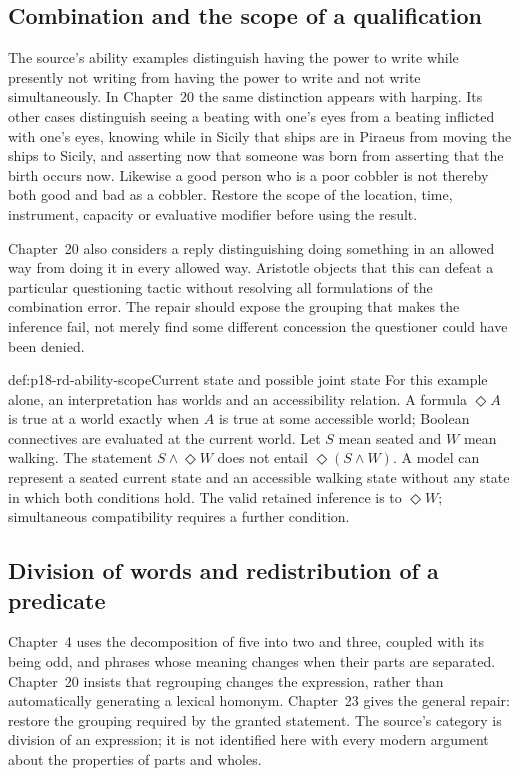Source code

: \subsection{Combination and the scope of a qualification}

The source's ability examples distinguish having the power to write
while presently not writing from having the power to write and not
write simultaneously. In Chapter~20 the same distinction appears with
harping. Its other cases distinguish seeing a beating with one's eyes
from a beating inflicted with one's eyes, knowing while in Sicily that
ships are in Piraeus from moving the ships to Sicily, and asserting
now that someone was born from asserting that the birth occurs now.
Likewise a good person who is a poor cobbler is not thereby both good
and bad as a cobbler. Restore the scope of the location, time,
instrument, capacity or evaluative modifier before using the result.

Chapter~20 also considers a reply distinguishing doing something in
an allowed way from doing it in every allowed way. Aristotle objects
that this can defeat a particular questioning tactic without resolving
all formulations of the combination error. The repair should expose
the grouping that makes the inference fail, not merely find some
different concession the questioner could have been denied.

\begin{hbexample}{def:p18-rd-ability-scope}{Current state and possible joint state}
For this example alone, an interpretation has worlds and an accessibility
relation. A formula \(\Diamond A\) is true at a world exactly when
\(A\) is true at some accessible world; Boolean connectives are
evaluated at the current world. Let \(S\) mean seated and \(W\)
mean walking. The statement \(S\land\Diamond W\) does not entail
\(\Diamond(S\land W)\). A model can represent a seated current
state and an accessible walking state without any state in which both
conditions hold. The valid retained inference is to \(\Diamond W\);
simultaneous compatibility requires a further condition.
\end{hbexample}

\subsection{Division of words and redistribution of a predicate}

Chapter~4 uses the decomposition of five into two and three, coupled
with its being odd, and phrases whose meaning changes when their
parts are separated. Chapter~20 insists that regrouping changes the
expression, rather than automatically generating a lexical homonym.
Chapter~23 gives the general repair: restore the grouping required by
the granted statement. The source's category is division of an
expression; it is not identified here with every modern argument about
the properties of parts and wholes.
· · · · · · ·
* **WHAT YOU HAVE TO DO**
Working from the material above, restate word for word the lines between the line with "Boolean connectives are" and the line with "Chapter~4 uses the", both included, and only those.

* **SOLUTION TO THIS TASK**
\(A\) is true at some accessible world; Boolean connectives are
evaluated at the current world. Let \(S\) mean seated and \(W\)
mean walking. The statement \(S\land\Diamond W\) does not entail
\(\Diamond(S\land W)\). A model can represent a seated current
state and an accessible walking state without any state in which both
conditions hold. The valid retained inference is to \(\Diamond W\);
simultaneous compatibility requires a further condition.
\end{hbexample}

\subsection{Division of words and redistribution of a predicate}

Chapter~4 uses the decomposition of five into two and three, coupled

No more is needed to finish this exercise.